We reanalyzed the gene expression dataset of microdissected epithelial tissues, comprised of 20 IBC, 20 non-IBC, and 5 normal patients [6]. To control for any variability in signature discovery caused by the molecular breast cancer subtypes, we matched both ER and HER2 status of 22/24 samples used for training (Fig. 1a, left, see highlighted ER and HER2 scores). Using the RF approach (Fig. 1a), we derived a potential IBC-specific signature of 59 unique genes (G59, Additional file 1: Table S1).

G59 can comfortably segregate IBC from non-IBC and normal samples in unsupervised hierarchical clustering analysis (Fig. 1b). Caliński-Harabasz criterion on G59 profiles indicated that the samples would best be categorized into two groups: IBC versus non-IBC and normal samples (Fig. 1c). Consistent with this, the first and second principal component scatter plot from the principal component analysis (PCA) of the G59 profiles also separated the IBC samples from the rest (Fig. 1d).

To verify the efficacy of G59, we used RF to model with the 24 training samples (Fig. 1a, left) and subsequently classified all the 45 samples using the resultant trained model. Remarkably, G59 model accurately identified all IBC samples (IBC probability score > 0.5) with no misclassification of non-IBC or normal samples (Fig. 1e). This accuracy was significantly higher than would be expected if the signature was just a random set of genes (Fig. 1f). In addition, G59 prediction was independent of ER/HER2 status, molecular subtypes, and ROR (Additional file 1: Table S2). Thus, G59 is a potential IBC-specific signature that can predict IBC samples in a machine learning RF approach.

The gene signature is predictive in pre-treatment samples

Prior to Woodward et al. IBC dataset [6], only one other microdissected IBC dataset was available [10]. Unlike the Woodward et al. dataset, whose IBC patient samples were collected from pre-treatment core biopsies, this dataset included 13 IBC patients who had primarily received neoadjuvant chemotherapy prior to sample collection.
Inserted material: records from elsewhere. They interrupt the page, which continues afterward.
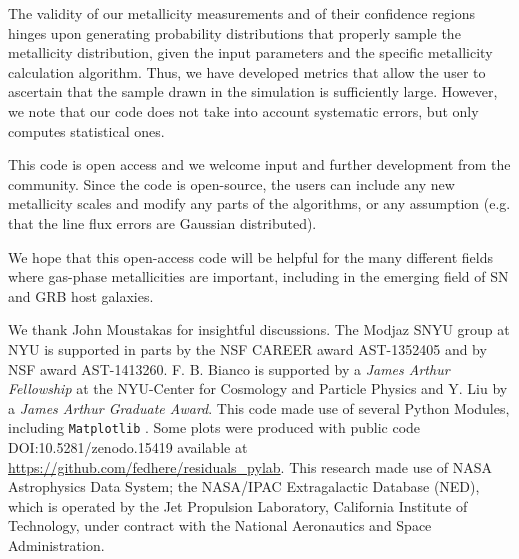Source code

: \documentclass{emulateapj}
\begin{document}
The validity of our metallicity measurements and of their confidence regions hinges upon generating probability distributions that properly sample the metallicity distribution, given the input parameters and the specific metallicity calculation algorithm. Thus, we have developed metrics that allow the user to ascertain that the sample drawn in the simulation is sufficiently large. However, we note that our code does not take into account systematic errors, but only computes statistical ones.

This code is open access and we welcome input and further development from the community.
Since the code is open-source, the users can include any new metallicity scales and modify any parts of the algorithms, or any assumption (e.g. that the line flux errors are Gaussian distributed). 

We hope that this open-access code will be helpful for the many different fields where gas-phase metallicities are important, including in the emerging field of SN and GRB host galaxies.


\acknowledgements
We thank John Moustakas for insightful discussions. The Modjaz SNYU group at NYU is supported in parts by the NSF CAREER award AST-1352405 and by NSF award AST-1413260. F. B. Bianco is supported by a \emph{James Arthur Fellowship} at the NYU-Center for Cosmology and Particle Physics and Y. Liu by a \emph{James Arthur Graduate Award}.
This code made use of  several Python Modules, including \verb=Matplotlib= .
Some plots were  produced with public code DOI:10.5281/zenodo.15419 available at \url{https://github.com/fedhere/residuals_pylab}.
This research made use of NASA Astrophysics Data
System; the NASA/IPAC Extragalactic Database (NED), which
is operated by the Jet Propulsion Laboratory, California Institute
of Technology, under contract with the National Aeronautics
and Space Administration.






\end{document}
G59 training model correctly classified 7/13 IBC training epithelium samples, as expected, but misclassified the other 6 validation IBC samples [Fig. 2a(i)]. Inline with this, the signature failed to separate IBC from non-IBC samples in both PCA scatter plot and unsupervised hierarchical clustering analysis [Fig. 2a(ii–iii)]. Next, we tested the G59 training model on an independent dataset comprised of 33 IBC and 28 non-IBC core biopsy pre-treatment samples [11]. A trained model using half of the samples from each category only misclassified 1 out of the 61 samples [Fig. 2b(i)], with both PCA scatter plot and unsupervised hierarchical clustering analysis largely separating IBC from non-IBC samples [Fig. 2b(ii–iii)]. This suggests that the G59 signature is predictive of IBC pre-treatment epithelial tumor while chemotherapy treatment abrogated its predictiveness.
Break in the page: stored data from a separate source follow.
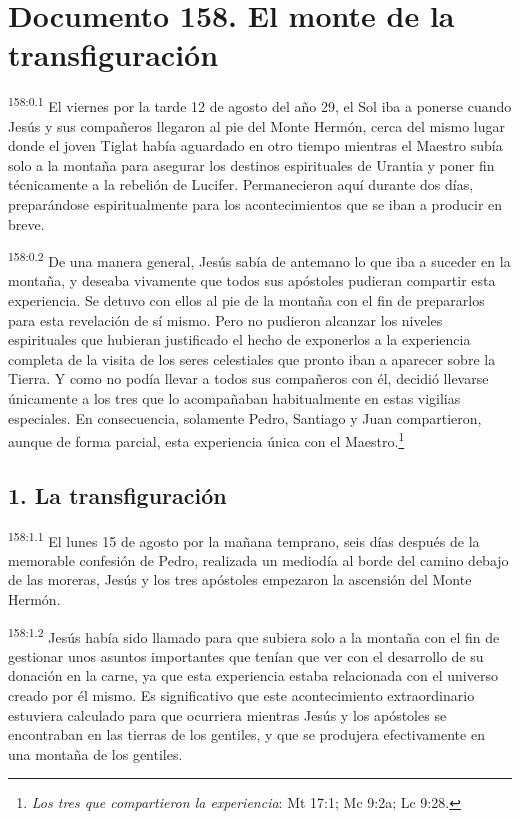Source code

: \chapter{Documento 158. El monte de la transfiguración}
\par 
\textsuperscript{158:0.1} El viernes por la tarde 12 de agosto del año 29, el Sol iba a ponerse cuando Jesús y sus compañeros llegaron al pie del Monte Hermón, cerca del mismo lugar donde el joven Tiglat había aguardado en otro tiempo mientras el Maestro subía solo a la montaña para asegurar los destinos espirituales de Urantia y poner fin técnicamente a la rebelión de Lucifer. Permanecieron aquí durante dos días, preparándose espiritualmente para los acontecimientos que se iban a producir en breve.

\par 
\textsuperscript{158:0.2} De una manera general, Jesús sabía de antemano lo que iba a suceder en la montaña, y deseaba vivamente que todos sus apóstoles pudieran compartir esta experiencia. Se detuvo con ellos al pie de la montaña con el fin de prepararlos para esta revelación de sí mismo. Pero no pudieron alcanzar los niveles espirituales que hubieran justificado el hecho de exponerlos a la experiencia completa de la visita de los seres celestiales que pronto iban a aparecer sobre la Tierra. Y como no podía llevar a todos sus compañeros con él, decidió llevarse únicamente a los tres que lo acompañaban habitualmente en estas vigilias especiales. En consecuencia, solamente Pedro, Santiago y Juan compartieron, aunque de forma parcial, esta experiencia única con el Maestro.\footnote{\textit{Los tres que compartieron la experiencia}: Mt 17:1; Mc 9:2a; Lc 9:28.}

\section*{1. La transfiguración}
\par 
\textsuperscript{158:1.1} El lunes 15 de agosto por la mañana temprano, seis días después de la memorable confesión de Pedro, realizada un mediodía al borde del camino debajo de las moreras, Jesús y los tres apóstoles empezaron la ascensión del Monte Hermón.

\par 
\textsuperscript{158:1.2} Jesús había sido llamado para que subiera solo a la montaña con el fin de gestionar unos asuntos importantes que tenían que ver con el desarrollo de su donación en la carne, ya que esta experiencia estaba relacionada con el universo creado por él mismo. Es significativo que este acontecimiento extraordinario estuviera calculado para que ocurriera mientras Jesús y los apóstoles se encontraban en las tierras de los gentiles, y que se produjera efectivamente en una montaña de los gentiles.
The gene signature is unique to IBC and is enriched in membrane proteins and interleukin pathways

Next, we compared G59 to 5 previous IBC signatures (See details in Additional file 1: Supp. Methods). 49% (29/59) of the genes overlapped with Woodward et al. [6] 132 gene signature with minimal or no overlap with the rest of the signatures [Fig. 2c(i)]. Using RF approach (detailed in Additional file 1: Supp. Methods), G59 accuracy was significantly higher than all the other signatures [Fig. 2c(ii)]. Given the reported low specificity of these IBC signatures in non-IBC samples [5, 79], we tested G59 model on TCGA breast cancer dataset, comprised of primarily non-IBC samples. Only 1.6% of the TCGA samples were classified as IBC-like, suggesting G59 was unique to IBC. Indeed, inline with poor overall survival in IBC patients, Kaplan–Meier analysis revealed a higher risk of death for these IBC-like patients, with a hazard ratio of 3.15 (p = 0.037) (Fig. 2d).
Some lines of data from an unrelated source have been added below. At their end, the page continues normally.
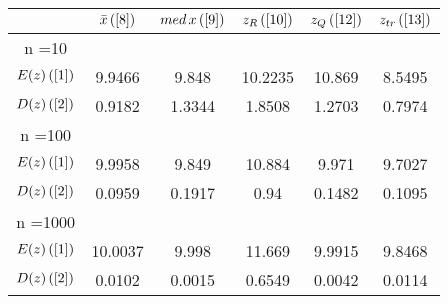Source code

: \begin{tabular}{|c|c|c|c|c|c|}
\hline
 & $\bar{x} \, (\ref{8})$ & $med \, x \, (\ref{9})$ & $z_R \, (\ref{10})$ & $z_Q \, (\ref{12})$ & $z_{tr} \, (\ref{13})$ \\
\hline
n =10 &  &  &  &  & \\
\hline
$E(z) \, (\ref{1})$ & 9.9466 & 9.848 & 10.2235 & 10.869 & 8.5495\\
\hline
$D(z) \, (\ref{2})$ & 0.9182 & 1.3344 & 1.8508 & 1.2703 & 0.7974\\
\hline
n =100 &  &  &  &  & \\
\hline
$E(z) \, (\ref{1})$ & 9.9958 & 9.849 & 10.884 & 9.971 & 9.7027\\
\hline
$D(z) \, (\ref{2})$ & 0.0959 & 0.1917 & 0.94 & 0.1482 & 0.1095\\
\hline
n =1000 &  &  &  &  & \\
\hline
$E(z) \, (\ref{1})$ & 10.0037 & 9.998 & 11.669 & 9.9915 & 9.8468\\
\hline
$D(z) \, (\ref{2})$ & 0.0102 & 0.0015 & 0.6549 & 0.0042 & 0.0114\\
\hline
\end{tabular}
Having verified G59 signature in two pre-treatment datasets and shown higher specificity in the TCGA dataset, we performed gene ontology and pathway enrichment analysis of the genes. Protein-coding genes presented 88% (52/59) of the gene set (Fig. 2e), with 25% (13/52) being plasma membrane proteins (Fig. 2f left, Additional file 1: Table S3). While there was no overwhelming enrichment of any specific pathway, IL-2, G-alpha, and chemokine pathways gave the highest gene overlap (8, 4, and 3, respectively) with a significant enrichment (Fig. 2f right, Additional file 1: Table S4).

Discussion

We have identified a robust gene signature that can characterize IBC from non-IBC with an aim to better understand and potentially develop a tailored treatment regimen for IBC patients. G59 is the first IBC signature to be successfully validated in an independent dataset and shows the highest accuracy (100% (45/45) in GSE45581 and (60/61) 98.4% in GSE111477) in its prediction [9]. This is a significant improvement in accuracy as previous signatures accuracy range between 68 and 88% [5, 8, 9], a range similar to our analysis [Fig. 2c(ii)]. Importantly, G59 shows higher specificity in primarily non-IBC TCGA samples compared to previous signatures [5, 79].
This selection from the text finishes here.